ORMAN SATIŞ İLANLARI ISRARIMIZDAN VAZGEÇMİYORUZ”
Günümüzde yerel basını ayakta tutan en önemli kaynak şüphesiz resmi ilanlardır. Orman Bölge Müdürlüklerinin tüm ilanlarının meblağ farkı gözetmeksizin yerel gazetelerde çıkarılmasını sağlayacak düzenlemeler yapılmalıdır. Özellikle orman satış ilanlarının yerel gazetelerde yayımlanması noktasındaki ısrarımız devam etmektedir. Bu konudaki çabalarımız devam sonuç alana dek devam edecektir. Yerel gazeteleri olumsuz etkileyen konulardan biride günümüz teknolojisinin bir sonucu olarak internette her önüne gelenin gazeteci olmasıdır. Gazetecilik ayaklar altına düşürülemeyecek kadar onurlu ve önemli bir meslektir.
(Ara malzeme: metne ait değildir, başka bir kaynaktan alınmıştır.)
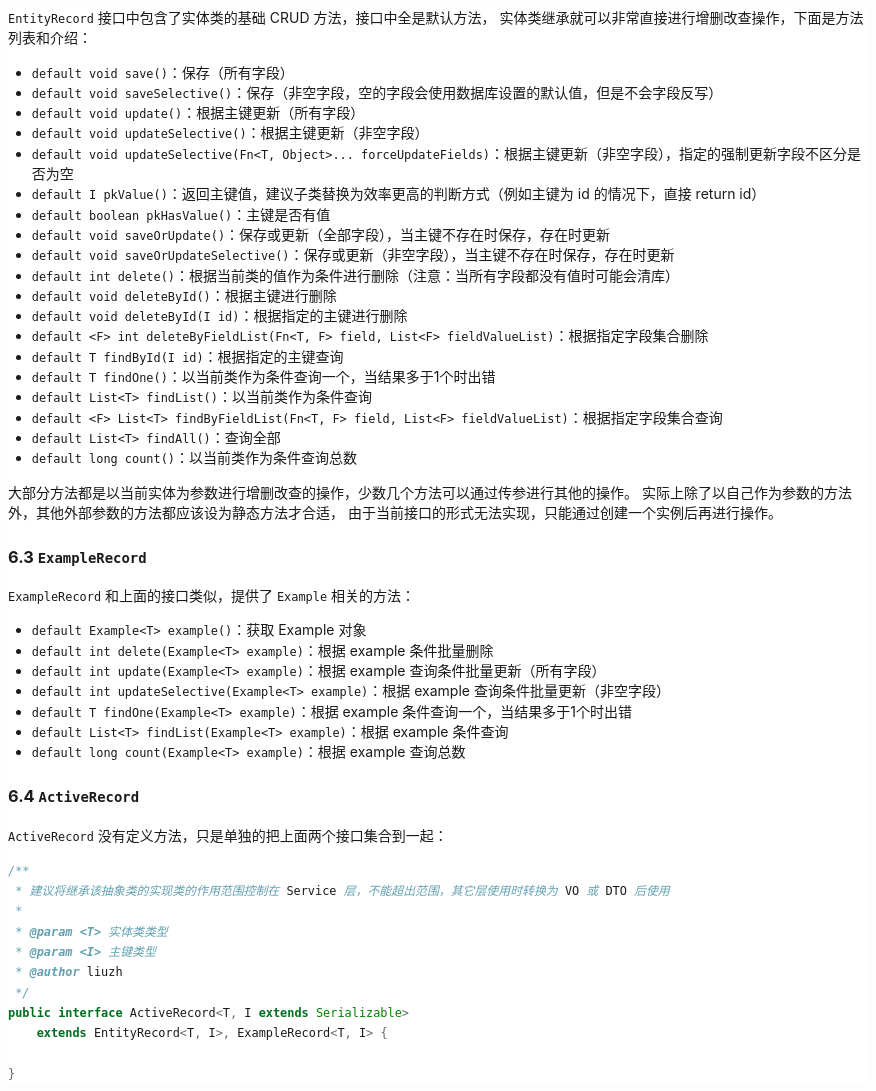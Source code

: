 `EntityRecord` 接口中包含了实体类的基础 CRUD 方法，接口中全是默认方法，
实体类继承就可以非常直接进行增删改查操作，下面是方法列表和介绍：

- `default void save()`：保存（所有字段）
- `default void saveSelective()`：保存（非空字段，空的字段会使用数据库设置的默认值，但是不会字段反写）
- `default void update()`：根据主键更新（所有字段）
- `default void updateSelective()`：根据主键更新（非空字段）
- `default void updateSelective(Fn<T, Object>... forceUpdateFields)`：根据主键更新（非空字段），指定的强制更新字段不区分是否为空
- `default I pkValue()`：返回主键值，建议子类替换为效率更高的判断方式（例如主键为 id 的情况下，直接 return id）
- `default boolean pkHasValue()`：主键是否有值
- `default void saveOrUpdate()`：保存或更新（全部字段），当主键不存在时保存，存在时更新
- `default void saveOrUpdateSelective()`：保存或更新（非空字段），当主键不存在时保存，存在时更新
- `default int delete()`：根据当前类的值作为条件进行删除（注意：当所有字段都没有值时可能会清库）
- `default void deleteById()`：根据主键进行删除
- `default void deleteById(I id)`：根据指定的主键进行删除
- `default <F> int deleteByFieldList(Fn<T, F> field, List<F> fieldValueList)`：根据指定字段集合删除
- `default T findById(I id)`：根据指定的主键查询
- `default T findOne()`：以当前类作为条件查询一个，当结果多于1个时出错
- `default List<T> findList()`：以当前类作为条件查询
- `default <F> List<T> findByFieldList(Fn<T, F> field, List<F> fieldValueList)`：根据指定字段集合查询
- `default List<T> findAll()`：查询全部
- `default long count()`：以当前类作为条件查询总数

大部分方法都是以当前实体为参数进行增删改查的操作，少数几个方法可以通过传参进行其他的操作。
实际上除了以自己作为参数的方法外，其他外部参数的方法都应该设为静态方法才合适，
由于当前接口的形式无法实现，只能通过创建一个实例后再进行操作。

### 6.3 `ExampleRecord`

`ExampleRecord` 和上面的接口类似，提供了 `Example` 相关的方法：

- `default Example<T> example()`：获取 Example 对象
- `default int delete(Example<T> example)`：根据 example 条件批量删除
- `default int update(Example<T> example)`：根据 example 查询条件批量更新（所有字段）
- `default int updateSelective(Example<T> example)`：根据 example 查询条件批量更新（非空字段）
- `default T findOne(Example<T> example)`：根据 example 条件查询一个，当结果多于1个时出错
- `default List<T> findList(Example<T> example)`：根据 example 条件查询
- `default long count(Example<T> example)`：根据 example 查询总数

### 6.4 `ActiveRecord`

`ActiveRecord` 没有定义方法，只是单独的把上面两个接口集合到一起：
```java
/**
 * 建议将继承该抽象类的实现类的作用范围控制在 Service 层，不能超出范围，其它层使用时转换为 VO 或 DTO 后使用
 *
 * @param <T> 实体类类型
 * @param <I> 主键类型
 * @author liuzh
 */
public interface ActiveRecord<T, I extends Serializable>
    extends EntityRecord<T, I>, ExampleRecord<T, I> {

}
```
Bu sebeple yerel basını güçlendirecek bir internet yasası mutlaka ivedilikle çıkarılmalıdır.
10 OCAK’IN TARİHÇESİ
5953 sayılı basın çalışanlarının haklarını düzenleyen yasa, 10 Ocak 1961 tarihli 212 sayılı yasa ile getirilen değişikliklerle basın sektöründe çalışanların özlük haklarında çok önemli kazanımlar sağladı. Bu kazanımlar, dönemin Türkiye Gazeteciler Sendikası ve basın örgütleri tarafından ‘bayram’ olarak kabullenildi. Ne var ki, basın işverenleri yasayı protesto etti ve gazetelerini çıkarmama kararı aldı. 3 gün süre ile 5 büyük gazete, işverenlerin kararı ile yayınlanmadı. Gazeteciler, okuru gazetesiz bırakmamak amacıyla Türkiye Gazeteciler Sendikası çatısı altında kenetlendiler ve ‘Basın’ adı altında gazete yayınladılar. Gazete yöneticisinden, üretimin her aşamasında görevli emekçiye kadar tüm basın çalışanlarının sendika çatısı altında kenetlenmeleri, gazete sahiplerinin direnişini kırdı. 212 sayılı yasa böylece yürürlüğe girdi ve yaygın uygulama alanı kazandı. Ancak, özellikle 1990 sonrası dönemde ve basından medyaya dönüşüm sürecinde, sermayenin sektöre girmesiyle bu kazanımlar “uygulamada” tek tek elden çıktı.”